Palmer has spent his career managing factory relationships, holding suppliers to time and quality requirements, and designing for manufacturing at scale. All of this came in handy as he worked with overseas partners to go from his original handcrafted prototypes to mass production. “When you’ve gone through production,” he says, “you learn about the failure points in the system. Whatever I’m designing needs to be foolproof.”

For instance, when designing for cars, Palmer knows it makes more sense to choose specialist factories for each component, even though it’s easier and more streamlined to find a single factory that can make all of them. For Prepwell, he’s found separate factories for steel and wood. To learn about their quality-control processes he visited the factories in person.
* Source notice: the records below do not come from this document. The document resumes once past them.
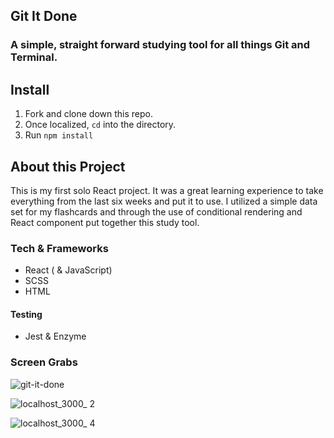 ## Git It Done
### A simple, straight forward studying tool for all things Git and Terminal.

## Install
1. Fork and clone down this repo.
2. Once localized,
  `cd`
   into the directory.
3. Run `npm install`

## About this Project
This is my first solo React project. It was a great learning experience to take everything from the last six weeks and put it to use. I utilized a simple data set for my flashcards and through the use of conditional rendering and React component put together this study tool.

### Tech & Frameworks
- React ( & JavaScript)
- SCSS
- HTML

#### Testing
- Jest & Enzyme

### Screen Grabs 
![git-it-done](https://user-images.githubusercontent.com/34728115/53460096-32986980-39f9-11e9-8c16-6d49ebf28a20.gif)

![localhost_3000_ 2](https://user-images.githubusercontent.com/34728115/53460126-46dc6680-39f9-11e9-9369-aa5d6fd9472e.png)

![localhost_3000_ 4](https://user-images.githubusercontent.com/34728115/53460157-5f4c8100-39f9-11e9-80a6-2a03e090cd13.png)
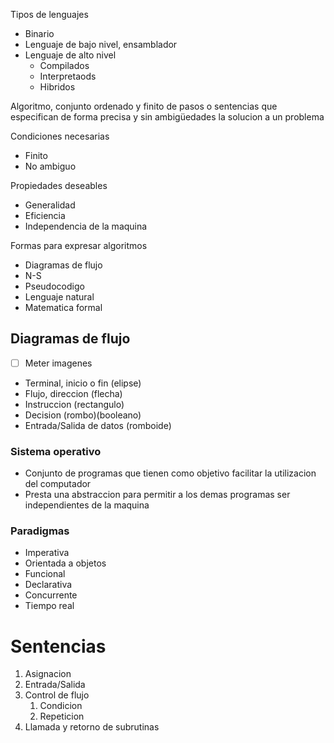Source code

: Tipos de lenguajes
- Binario
- Lenguaje de bajo nivel, ensamblador
- Lenguaje de alto nivel
	- Compilados
	- Interpretaods
	- Hibridos

Algoritmo, conjunto ordenado y finito de pasos o sentencias que especifican de forma precisa y sin ambigüedades la solucion a un problema

Condiciones necesarias
- Finito
- No ambiguo

Propiedades deseables
- Generalidad
- Eficiencia
- Independencia de la maquina

Formas para expresar algoritmos
- Diagramas de flujo
- N-S
- Pseudocodigo
- Lenguaje natural
- Matematica formal

## Diagramas de flujo
- [ ] Meter imagenes
- Terminal, inicio o fin (elipse)
- Flujo, direccion (flecha)
- Instruccion (rectangulo)
- Decision (rombo)(booleano)
- Entrada/Salida de datos (romboide)

### Sistema operativo
- Conjunto de programas que tienen como objetivo facilitar la utilizacion del computador
- Presta una abstraccion para permitir a los demas programas ser independientes de la maquina

### Paradigmas
- Imperativa
- Orientada a objetos
- Funcional
- Declarativa
- Concurrente 
- Tiempo real



# Sentencias
1. Asignacion
2. Entrada/Salida
3. Control de flujo
	1. Condicion
	2. Repeticion
4. Llamada y retorno de subrutinas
In the past, many direct-to-consumer brands would raise venture capital to launch a product like this. But Palmer has chosen not to go that route. For anyone who observed the DTC boom of the early 2010s—the mattress, luggage, and towel startups that burned through VC cash on Facebook ads without ever turning a profit—Palmer’s approach seems like a deliberate correction. Prepwell is running paid ads on Meta, but the math is simple: Sell more than you spend, and scale from there.

A few weeks after launching Prepwell’s website, Palmer says the company is already profitable. “We’re trying to postpone a fundraise as long as possible,” he says. “Just bootstrap it as long as we can.”